Monthly Archives: December 2012

Testing with Django, Haystack and Whoosh

The problem: you want to test a Django view for results of a search query, but Haystack will be using your real query index, built from your real database, instead of an index built from your test fixtures.

Turns out you can generalise this for any Haystack back-end by replacing the haystack.backend module with the simple back-end.

from myapp.models import MyModel
from django.test import TestCase
import haystack

class SearchViewTests(TestCase):
    fixtures = ['test-data.json']

    def setUp(self):
        self._haystack_backend = haystack.backend
        haystack.backend = haystack.load_backend('simple')

    def tearDown(self):
        haystack.backend = self._haystack_backend

    def test_search(self):
        results = SearchQuerySet().all()
        assert results.count() == MyModel.objects.count()

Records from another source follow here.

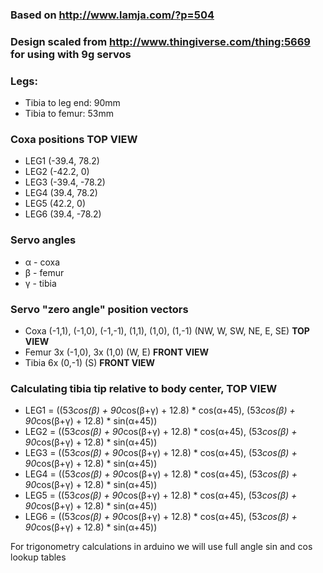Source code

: ### **Based on** http://www.lamja.com/?p=504

### Design scaled from http://www.thingiverse.com/thing:5669 for using with 9g servos

### Legs:

*   Tibia to leg end: 90mm
*   Tibia to femur: 53mm

### Coxa positions TOP VIEW

*   LEG1 (-39.4, 78.2)
*   LEG2 (-42.2, 0)
*   LEG3 (-39.4, -78.2)
*   LEG4 (39.4, 78.2)
*   LEG5 (42.2, 0)
*   LEG6 (39.4, -78.2)

### Servo angles&nbsp;

*   α - coxa
*   β - femur
*   γ - tibia

### Servo "zero angle" position vectors

*   Coxa (-1,1), (-1,0), (-1,-1), (1,1), (1,0), (1,-1) (NW, W, SW, NE, E, SE) **TOP VIEW**
*   Femur 3x (-1,0), 3x (1,0) (W, E) **FRONT VIEW**
*   Tibia 6x (0,-1) (S) **FRONT VIEW**

### Calculating tibia tip relative to body center, TOP VIEW

*   LEG1 = ((53*cos(β) + 90*cos(β+γ) + 12.8) * cos(α+45), (53*cos(β) + 90*cos(β+γ) + 12.8) * sin(α+45))
*   LEG2 = ((53*cos(β) + 90*cos(β+γ) + 12.8) * cos(α+45), (53*cos(β) + 90*cos(β+γ) + 12.8) * sin(α+45))
*   LEG3 = ((53*cos(β) + 90*cos(β+γ) + 12.8) * cos(α+45), (53*cos(β) + 90*cos(β+γ) + 12.8) * sin(α+45))
*   LEG4 = ((53*cos(β) + 90*cos(β+γ) + 12.8) * cos(α+45), (53*cos(β) + 90*cos(β+γ) + 12.8) * sin(α+45))
*   LEG5 = ((53*cos(β) + 90*cos(β+γ) + 12.8) * cos(α+45), (53*cos(β) + 90*cos(β+γ) + 12.8) * sin(α+45))
*   LEG6 = ((53*cos(β) + 90*cos(β+γ) + 12.8) * cos(α+45), (53*cos(β) + 90*cos(β+γ) + 12.8) * sin(α+45))

For trigonometry calculations in arduino we will use full angle sin and cos lookup tables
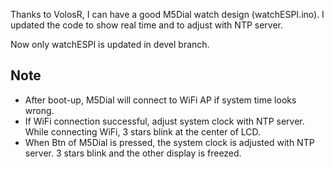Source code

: 
Thanks to VolosR, I can have a good M5Dial watch design (watchESPI.ino). I updated the code to show real time and to adjust with NTP server.

Now only watchESPI is updated in devel branch.

## Note
- After boot-up, M5Dial will connect to WiFi AP if system time looks wrong.
- If WiFi connection successful, adjust system clock with NTP server. While connecting WiFi, 3 stars blink at the center of LCD.
- When Btn of M5Dial is pressed, the system clock is adjusted with NTP server. 3 stars blink and the other display is freezed.


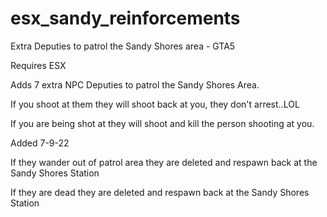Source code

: # esx_sandy_reinforcements
Extra Deputies to patrol the Sandy Shores area - GTA5

Requires ESX

Adds 7 extra NPC Deputies to patrol the Sandy Shores Area.

If you shoot at them they will shoot back at you, they don't arrest..LOL

If you are being shot at they will shoot and kill the person shooting at you.


Added 7-9-22

If they wander out of patrol area they are deleted and respawn back at the Sandy Shores Station

If they are dead they are deleted and respawn back at the Sandy Shores Station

My first attempt at this made changes to the project settings and did HAYSTACK_WHOOSH_STORAGE = "ram" which works but was complicated because then you have to re-build the index with the fixtures loaded, except the fixtures don’t get loaded in TestCase.setUpClass, so the choice was to load the fixtures myself or to re-index for each test. And it was specific to the Whoosh back-end of course.

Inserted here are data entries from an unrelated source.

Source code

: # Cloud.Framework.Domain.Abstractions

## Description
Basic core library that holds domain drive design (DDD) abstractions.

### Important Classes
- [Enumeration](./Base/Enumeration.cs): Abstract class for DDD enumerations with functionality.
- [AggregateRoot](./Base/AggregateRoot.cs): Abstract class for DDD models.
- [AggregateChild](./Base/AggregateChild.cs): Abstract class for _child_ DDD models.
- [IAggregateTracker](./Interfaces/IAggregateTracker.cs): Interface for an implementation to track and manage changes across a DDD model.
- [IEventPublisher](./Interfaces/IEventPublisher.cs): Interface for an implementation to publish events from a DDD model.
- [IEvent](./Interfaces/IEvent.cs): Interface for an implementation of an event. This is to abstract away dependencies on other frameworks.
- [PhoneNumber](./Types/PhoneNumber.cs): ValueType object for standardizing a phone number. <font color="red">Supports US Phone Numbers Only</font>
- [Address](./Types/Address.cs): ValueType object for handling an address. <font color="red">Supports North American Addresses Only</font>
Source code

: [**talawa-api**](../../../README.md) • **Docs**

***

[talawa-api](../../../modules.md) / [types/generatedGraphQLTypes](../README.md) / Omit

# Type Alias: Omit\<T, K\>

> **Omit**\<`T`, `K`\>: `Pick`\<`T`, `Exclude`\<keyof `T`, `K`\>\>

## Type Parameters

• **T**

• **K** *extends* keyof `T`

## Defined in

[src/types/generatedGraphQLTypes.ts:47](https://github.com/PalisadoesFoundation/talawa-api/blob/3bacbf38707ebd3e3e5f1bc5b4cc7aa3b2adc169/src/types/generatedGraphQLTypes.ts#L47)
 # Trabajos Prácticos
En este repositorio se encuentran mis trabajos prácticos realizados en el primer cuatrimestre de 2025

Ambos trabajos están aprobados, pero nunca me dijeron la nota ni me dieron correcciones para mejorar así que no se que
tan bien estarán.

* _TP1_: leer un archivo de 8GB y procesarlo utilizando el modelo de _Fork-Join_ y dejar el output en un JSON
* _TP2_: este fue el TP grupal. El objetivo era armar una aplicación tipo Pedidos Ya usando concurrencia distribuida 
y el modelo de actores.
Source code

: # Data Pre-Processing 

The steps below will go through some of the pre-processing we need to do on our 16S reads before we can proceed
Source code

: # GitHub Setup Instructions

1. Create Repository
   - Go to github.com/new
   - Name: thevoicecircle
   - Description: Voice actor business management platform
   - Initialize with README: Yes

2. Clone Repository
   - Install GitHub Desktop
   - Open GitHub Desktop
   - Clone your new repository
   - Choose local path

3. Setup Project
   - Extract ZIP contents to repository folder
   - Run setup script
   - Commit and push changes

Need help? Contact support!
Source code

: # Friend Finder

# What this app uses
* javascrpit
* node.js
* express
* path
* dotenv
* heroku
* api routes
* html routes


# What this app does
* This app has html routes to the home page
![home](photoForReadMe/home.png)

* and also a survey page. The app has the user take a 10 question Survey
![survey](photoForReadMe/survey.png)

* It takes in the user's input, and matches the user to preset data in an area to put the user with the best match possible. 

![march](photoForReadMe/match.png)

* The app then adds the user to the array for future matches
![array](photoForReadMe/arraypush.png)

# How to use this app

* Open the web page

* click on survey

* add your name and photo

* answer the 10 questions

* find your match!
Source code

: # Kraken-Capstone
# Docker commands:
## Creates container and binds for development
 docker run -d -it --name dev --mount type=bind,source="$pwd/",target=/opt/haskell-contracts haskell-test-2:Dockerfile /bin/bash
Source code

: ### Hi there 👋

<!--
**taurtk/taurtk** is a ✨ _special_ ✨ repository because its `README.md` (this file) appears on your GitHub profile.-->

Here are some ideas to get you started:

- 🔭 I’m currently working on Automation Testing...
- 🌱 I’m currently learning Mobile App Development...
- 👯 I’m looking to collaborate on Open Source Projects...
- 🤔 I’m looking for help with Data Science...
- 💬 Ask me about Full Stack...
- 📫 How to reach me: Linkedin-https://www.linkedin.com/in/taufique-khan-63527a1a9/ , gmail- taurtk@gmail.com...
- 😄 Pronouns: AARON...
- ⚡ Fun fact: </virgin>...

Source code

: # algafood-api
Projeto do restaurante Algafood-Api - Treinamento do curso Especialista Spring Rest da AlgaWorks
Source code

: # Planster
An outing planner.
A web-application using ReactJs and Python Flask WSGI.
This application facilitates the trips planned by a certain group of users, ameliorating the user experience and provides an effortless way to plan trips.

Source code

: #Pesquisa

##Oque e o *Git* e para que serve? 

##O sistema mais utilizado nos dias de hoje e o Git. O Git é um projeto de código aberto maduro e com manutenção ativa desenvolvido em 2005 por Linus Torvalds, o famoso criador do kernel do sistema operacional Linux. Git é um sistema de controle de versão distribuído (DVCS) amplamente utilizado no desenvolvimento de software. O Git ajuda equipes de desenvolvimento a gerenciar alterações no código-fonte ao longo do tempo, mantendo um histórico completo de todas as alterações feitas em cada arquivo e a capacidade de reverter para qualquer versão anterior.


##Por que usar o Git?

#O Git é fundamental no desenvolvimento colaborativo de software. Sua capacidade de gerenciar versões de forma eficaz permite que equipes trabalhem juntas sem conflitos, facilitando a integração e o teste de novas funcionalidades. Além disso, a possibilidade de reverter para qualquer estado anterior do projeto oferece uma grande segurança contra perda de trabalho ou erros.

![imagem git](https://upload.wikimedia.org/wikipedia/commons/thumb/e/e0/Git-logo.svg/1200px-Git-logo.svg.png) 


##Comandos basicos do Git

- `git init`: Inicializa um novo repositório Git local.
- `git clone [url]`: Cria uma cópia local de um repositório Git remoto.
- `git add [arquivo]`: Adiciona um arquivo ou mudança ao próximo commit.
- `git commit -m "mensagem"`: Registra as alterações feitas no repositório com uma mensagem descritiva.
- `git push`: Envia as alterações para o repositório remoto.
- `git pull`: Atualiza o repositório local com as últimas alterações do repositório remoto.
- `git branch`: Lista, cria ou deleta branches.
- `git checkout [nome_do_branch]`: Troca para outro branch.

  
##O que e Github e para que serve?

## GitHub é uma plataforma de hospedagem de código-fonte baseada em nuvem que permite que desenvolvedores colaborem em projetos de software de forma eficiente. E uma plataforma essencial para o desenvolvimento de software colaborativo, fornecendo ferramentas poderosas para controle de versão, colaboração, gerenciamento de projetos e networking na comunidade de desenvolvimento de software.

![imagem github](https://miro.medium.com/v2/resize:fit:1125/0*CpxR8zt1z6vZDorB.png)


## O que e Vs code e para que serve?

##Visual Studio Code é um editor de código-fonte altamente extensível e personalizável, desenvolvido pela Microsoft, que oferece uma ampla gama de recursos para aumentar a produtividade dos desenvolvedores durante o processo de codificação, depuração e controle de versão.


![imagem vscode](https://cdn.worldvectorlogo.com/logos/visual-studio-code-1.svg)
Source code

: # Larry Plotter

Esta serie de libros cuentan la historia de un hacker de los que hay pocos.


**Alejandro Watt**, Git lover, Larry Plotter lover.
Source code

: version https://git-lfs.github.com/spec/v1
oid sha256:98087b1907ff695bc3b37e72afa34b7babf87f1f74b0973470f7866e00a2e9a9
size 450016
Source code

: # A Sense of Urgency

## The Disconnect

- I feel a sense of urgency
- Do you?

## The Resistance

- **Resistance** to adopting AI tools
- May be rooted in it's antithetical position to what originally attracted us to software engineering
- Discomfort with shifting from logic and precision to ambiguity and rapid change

(This is for Django 1.4 and Haystack 1.2.7. In my actual project I get to deploy on Python 2.5. Ain’t I lucky? On a fucking PowerMac G5 running OS X Server 10.5 for fuck sacks.)

Optimizing queries in Haystack results

My Adobe software updates app (which uses Haystack + Django to provide a search feature) has a very inefficient search results template, where for each search result the template links back to the update’s related product page.

The meat of the search results template looks something like this:

{% for result in page.object_list %}
<div class="search-result">
    <a href="{{ result.object.get_absolute_url }}">{{ result.object }}</a>
    <a href="{% url "product_page" result.object.product.slug %}">{{ result.object.product }}</a>
</div>
{% endfor %}

The reverse URL lookup triggers a separate SQL query to find the related product object’s slug field for each object in the results list, and that slows down the page response significantly.

For a regular queryset you would tell Django to fetch the related objects in one go when populating the template context in order to avoid the extra queries, but in this case page.object_list is generated by Haystack. So how to tell Haystack to use select_related() for the queryset?

It is easy. When you register a model to be indexed with Haystack for searching, you have to define a SearchIndex model, and you can also override the read_queryset() method that is used by Haystack to get a Django queryset:

# myapp.search_indexes.py
from haystack import indexes, site
from myapp.models import MyModel

class MyModelIndex(indexes.SearchIndex):
    # Indexed fields declared here
    ...
    def get_model(self):
        return MyModel

    def read_queryset(self):
        return self.model.objects.select_related()

site.register(MyModel, MyModelIndex)

And that solved it for me. Shaves three quarters off the execution time.

PS This all pertains to Django 1.4 and Haystack 1.2.7.

PPS Also pertains to a version of my Adobe software updates page that I haven’t deployed quite yet.